- Born: Scott Andrew Caizley 15 September 1993 (age 32) Leeds, West Yorkshire
- Education: University of Cambridge University College London King's College London
- Occupations: Music Educator Pianist Researcher

= Scott Caizley =

British music educator, pianist, and academic

Scott Andrew Caizley FRSA (born September 1993) is a British music educator, pianist and academic.

== Background and education ==
Caizley was born in Leeds, West Yorkshire. He was raised on a council estate and attended a state-school. In an interview, Scott said he has dedicated his life to ensuring young people from similar backgrounds to himself "face less obstacles when accessing quality music education". Scott completed his undergraduate degree at UCL where he graduated with a first-class honours degree whilst supervised by Professor Claire Maxwell. After UCL, Scott pursued his master's degree at the University of Cambridge where he was supervised by Professor Pamela Burnard before researching for his PhD at King's College London with Dr Ruth Adams. He is also the cousin of English footballer Kevin Caizley.

== Career ==
Scott currently lives in London and is founder and director of Bravo Maestros. He is noted for his research on the inequalities within the classical music industry. He has publicly commented on the lack of state-school students in UK music conservatoires and links his arguments to the wider class issues in the classical music sector. In 2020, Scott's research on the lack of racial diversity in UK music conservatoires and the ABRSM was featured in the media.
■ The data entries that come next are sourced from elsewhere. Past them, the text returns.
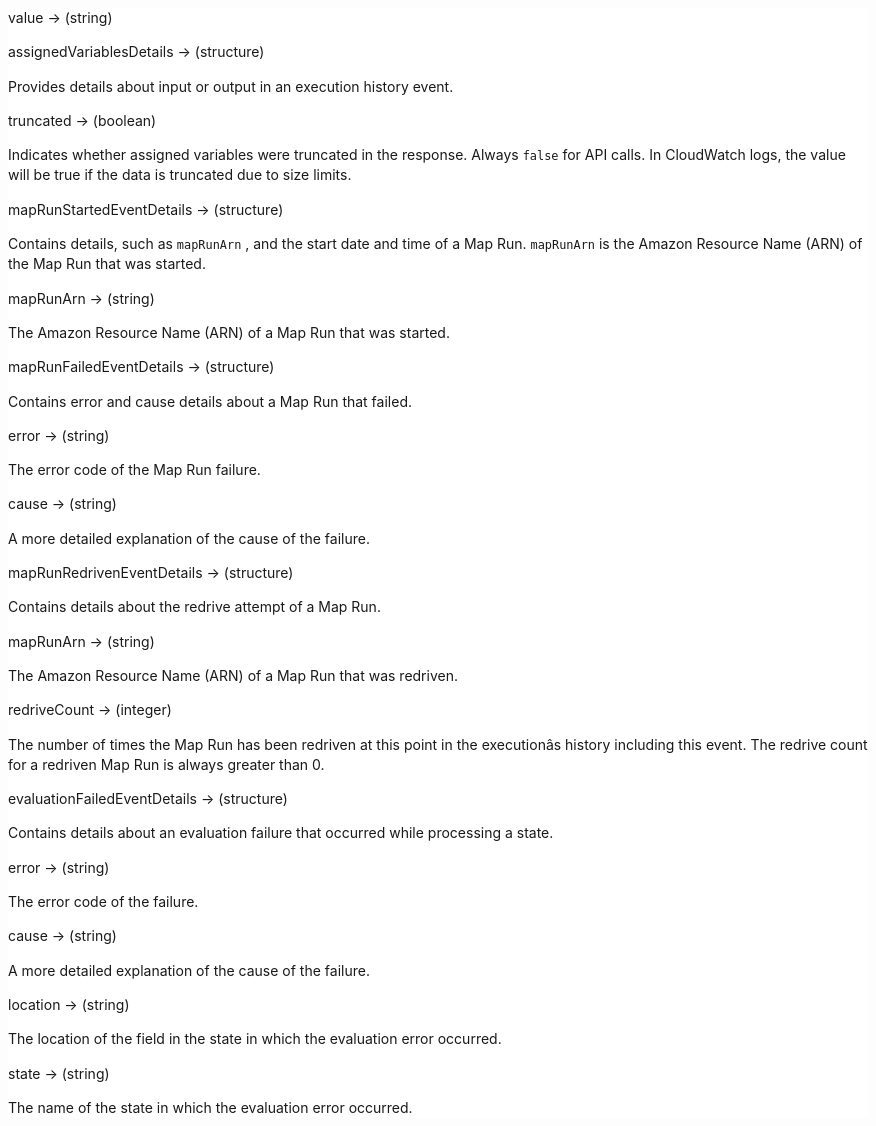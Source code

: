 value -> (string)

assignedVariablesDetails -> (structure)

Provides details about input or output in an execution history event.

truncated -> (boolean)

Indicates whether assigned variables were truncated in the response. Always `false` for API calls. In CloudWatch logs, the value will be true if the data is truncated due to size limits.

mapRunStartedEventDetails -> (structure)

Contains details, such as `mapRunArn` , and the start date and time of a Map Run. `mapRunArn` is the Amazon Resource Name (ARN) of the Map Run that was started.

mapRunArn -> (string)

The Amazon Resource Name (ARN) of a Map Run that was started.

mapRunFailedEventDetails -> (structure)

Contains error and cause details about a Map Run that failed.

error -> (string)

The error code of the Map Run failure.

cause -> (string)

A more detailed explanation of the cause of the failure.

mapRunRedrivenEventDetails -> (structure)

Contains details about the redrive attempt of a Map Run.

mapRunArn -> (string)

The Amazon Resource Name (ARN) of a Map Run that was redriven.

redriveCount -> (integer)

The number of times the Map Run has been redriven at this point in the executionâs history including this event. The redrive count for a redriven Map Run is always greater than 0.

evaluationFailedEventDetails -> (structure)

Contains details about an evaluation failure that occurred while processing a state.

error -> (string)

The error code of the failure.

cause -> (string)

A more detailed explanation of the cause of the failure.

location -> (string)

The location of the field in the state in which the evaluation error occurred.

state -> (string)

The name of the state in which the evaluation error occurred.
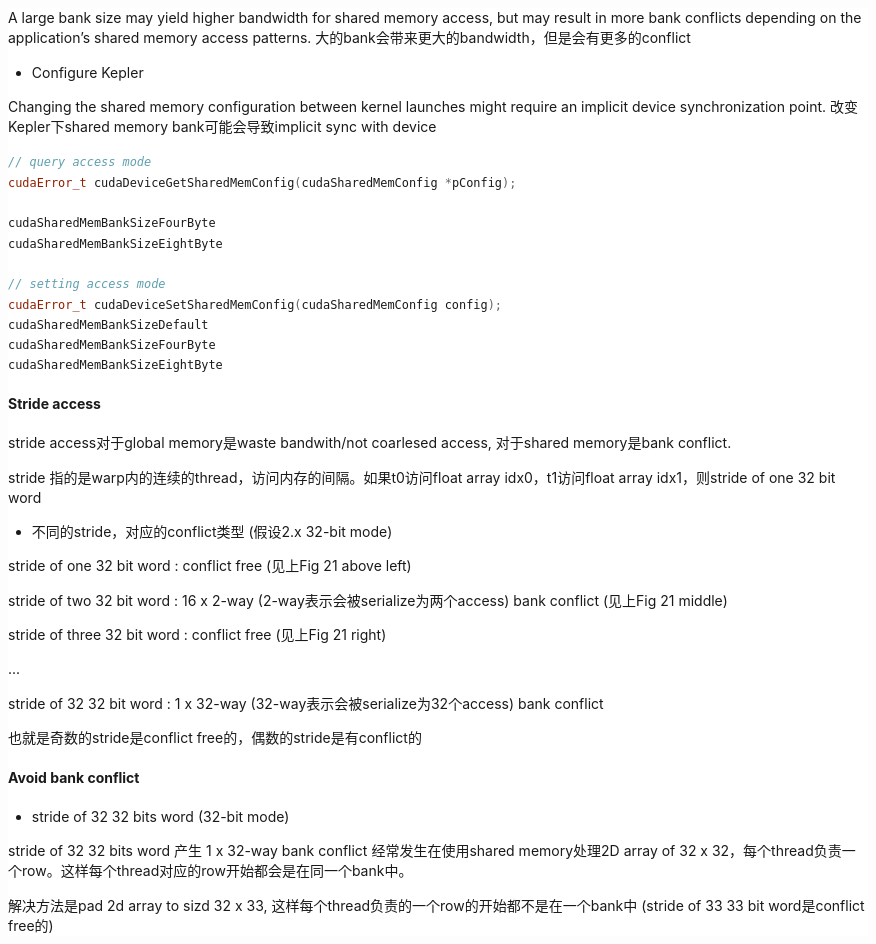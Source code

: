 A large bank size may yield higher bandwidth for shared memory access, but may result in more bank conflicts depending on the application’s shared memory access patterns. 大的bank会带来更大的bandwidth，但是会有更多的conflict



* Configure Kepler

Changing the shared memory configuration between kernel launches might require an implicit device synchronization point. 改变Kepler下shared memory bank可能会导致implicit sync with device

```cpp
// query access mode 
cudaError_t cudaDeviceGetSharedMemConfig(cudaSharedMemConfig *pConfig);

cudaSharedMemBankSizeFourByte
cudaSharedMemBankSizeEightByte

// setting access mode
cudaError_t cudaDeviceSetSharedMemConfig(cudaSharedMemConfig config);
cudaSharedMemBankSizeDefault 
cudaSharedMemBankSizeFourByte 
cudaSharedMemBankSizeEightByte
```



#### Stride access

stride access对于global memory是waste bandwith/not coarlesed access, 对于shared memory是bank conflict.

stride 指的是warp内的连续的thread，访问内存的间隔。如果t0访问float array idx0，t1访问float array idx1，则stride of one 32 bit word



* 不同的stride，对应的conflict类型 (假设2.x 32-bit mode)

stride of one 32 bit word : conflict free (见上Fig 21 above left)

stride of two 32 bit word : 16 x 2-way (2-way表示会被serialize为两个access) bank conflict (见上Fig 21 middle)

stride of three 32 bit word : conflict free (见上Fig 21 right)

...

stride of 32 32 bit word : 1 x 32-way (32-way表示会被serialize为32个access) bank conflict

也就是奇数的stride是conflict free的，偶数的stride是有conflict的



#### Avoid bank conflict

* stride of 32 32 bits word (32-bit mode)

stride of 32 32 bits word 产生 1 x 32-way bank conflict 经常发生在使用shared memory处理2D array of 32 x 32，每个thread负责一个row。这样每个thread对应的row开始都会是在同一个bank中。

解决方法是pad 2d array to sizd 32 x 33, 这样每个thread负责的一个row的开始都不是在一个bank中 (stride of 33 33 bit word是conflict free的)
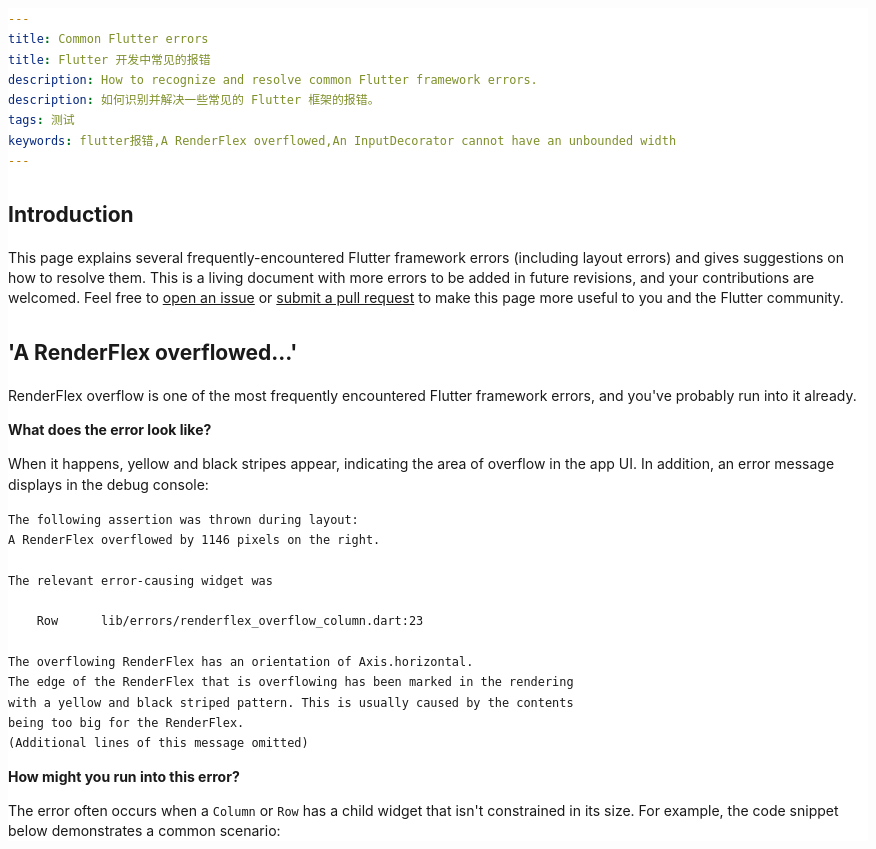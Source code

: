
 ```yaml
---
title: Common Flutter errors
title: Flutter 开发中常见的报错
description: How to recognize and resolve common Flutter framework errors.
description: 如何识别并解决一些常见的 Flutter 框架的报错。
tags: 测试
keywords: flutter报错,A RenderFlex overflowed,An InputDecorator cannot have an unbounded width
---
```


<?code-excerpt path-base="testing/common_errors"?>

## Introduction

This page explains several frequently-encountered Flutter
framework errors (including layout errors) and gives suggestions
on how to resolve them.
This is a living document with more errors to be added in
future revisions, and your contributions are welcomed.
Feel free to [open an issue][] or [submit a pull request][] to
make this page more useful to you and the Flutter community.

[open an issue]: {{site.repo.this}}/issues/new/choose
[submit a pull request]: {{site.repo.this}}/pulls

## 'A RenderFlex overflowed…'

RenderFlex overflow is one of the most frequently
encountered Flutter framework errors,
and you've probably run into it already.

**What does the error look like?**

When it happens, yellow and black stripes appear,
indicating the area of overflow in the app UI.
In addition, an error message displays in the debug console:

```plaintext
The following assertion was thrown during layout:
A RenderFlex overflowed by 1146 pixels on the right.

The relevant error-causing widget was

    Row      lib/errors/renderflex_overflow_column.dart:23

The overflowing RenderFlex has an orientation of Axis.horizontal.
The edge of the RenderFlex that is overflowing has been marked in the rendering 
with a yellow and black striped pattern. This is usually caused by the contents 
being too big for the RenderFlex.
(Additional lines of this message omitted)
```

**How might you run into this error?**

The error often occurs when a `Column` or `Row` has a
child widget that isn't constrained in its size.
For example,
the code snippet below demonstrates a common scenario:


[Flutter architectural overview]: /resources/architectural-overview#layout-and-rendering
[its source code]: {{site.repo.flutter}}/blob/c8e42b47f5ea8b5ff7bf2f2b0a2a8e765f1aa51d/packages/flutter/lib/src/widgets/basic.dart#L5166-L5174
[flexible-video]: {{site.yt.watch}}?v=CI7x0mAZiY0
[medium-article]: {{site.flutter-medium}}/how-to-debug-layout-issues-with-the-flutter-inspector-87460a7b9db#738b
[Understanding constraints]: /ui/layout/constraints
[controller-video]: {{site.api}}/flutter/widgets/PrimaryScrollController-class.html
[Flutter architectural overview]: /resources/architectural-overview#layout-and-rendering
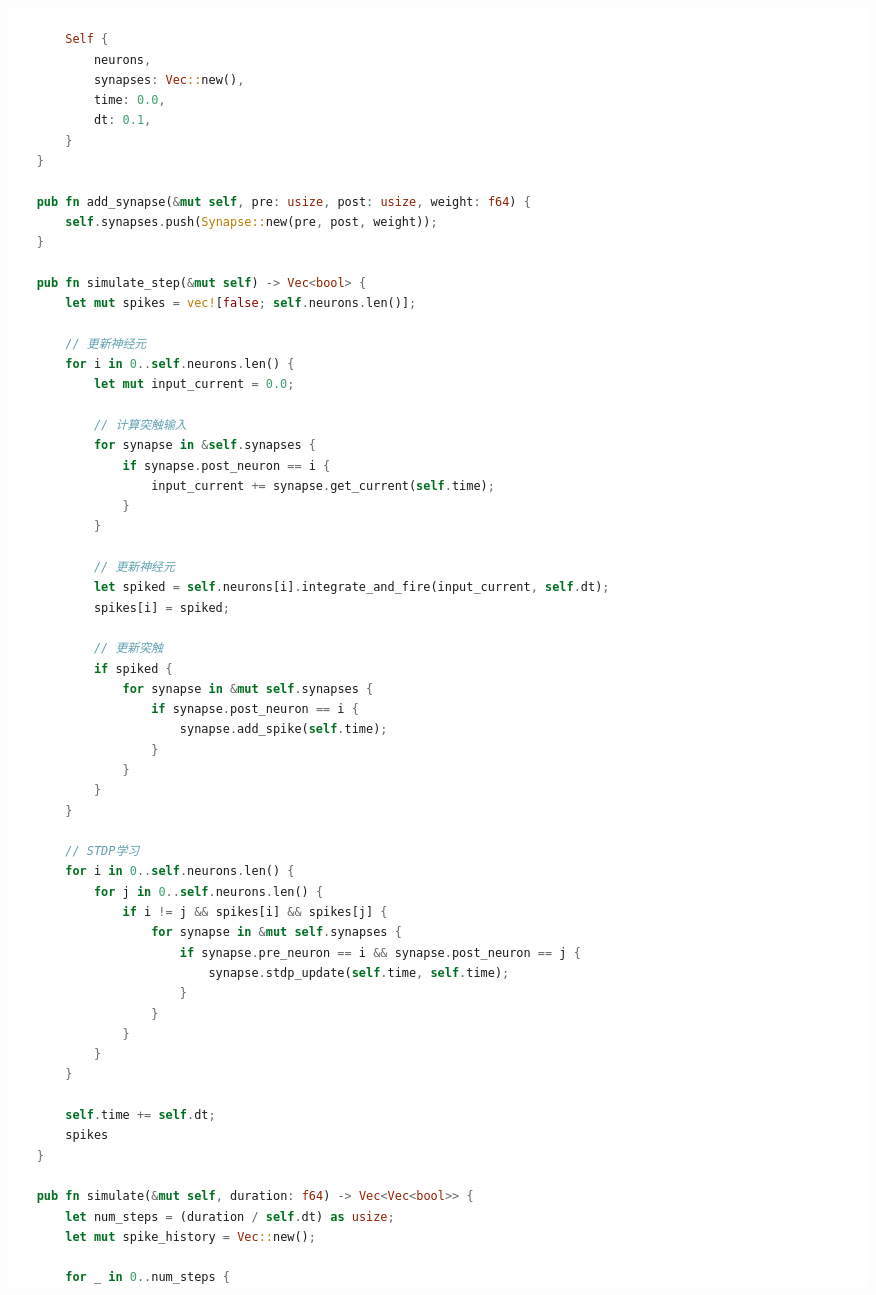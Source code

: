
 ```rust
        
        Self {
            neurons,
            synapses: Vec::new(),
            time: 0.0,
            dt: 0.1,
        }
    }
    
    pub fn add_synapse(&mut self, pre: usize, post: usize, weight: f64) {
        self.synapses.push(Synapse::new(pre, post, weight));
    }
    
    pub fn simulate_step(&mut self) -> Vec<bool> {
        let mut spikes = vec![false; self.neurons.len()];
        
        // 更新神经元
        for i in 0..self.neurons.len() {
            let mut input_current = 0.0;
            
            // 计算突触输入
            for synapse in &self.synapses {
                if synapse.post_neuron == i {
                    input_current += synapse.get_current(self.time);
                }
            }
            
            // 更新神经元
            let spiked = self.neurons[i].integrate_and_fire(input_current, self.dt);
            spikes[i] = spiked;
            
            // 更新突触
            if spiked {
                for synapse in &mut self.synapses {
                    if synapse.post_neuron == i {
                        synapse.add_spike(self.time);
                    }
                }
            }
        }
        
        // STDP学习
        for i in 0..self.neurons.len() {
            for j in 0..self.neurons.len() {
                if i != j && spikes[i] && spikes[j] {
                    for synapse in &mut self.synapses {
                        if synapse.pre_neuron == i && synapse.post_neuron == j {
                            synapse.stdp_update(self.time, self.time);
                        }
                    }
                }
            }
        }
        
        self.time += self.dt;
        spikes
    }
    
    pub fn simulate(&mut self, duration: f64) -> Vec<Vec<bool>> {
        let num_steps = (duration / self.dt) as usize;
        let mut spike_history = Vec::new();
        
        for _ in 0..num_steps {
```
He remains the first person in the UK media to publicly advocate and research on the widening participation agendas of UK music conservatoires for state-schooled students.

In 2022 he launched the 100 Maestros initiative which "recognises 100 classical musicians from diverse backgrounds each year". He was named the 'Leeds Piano Man' by the Yorkshire Evening Post in 2018 and has had his work on music education referenced in research across Europe, Australia and North America. In 2019, Scott appeared on the BBC Two topical comedy show The Ranganation. He currently serves as a Trustee for the UK charity Open Up Music and also as a Governor at The Courtyard School in Islington. In the 2022 London local elections he was a candidate for the Liberal Democrats for the Bayswater ward in the 2022 Westminster City Council election.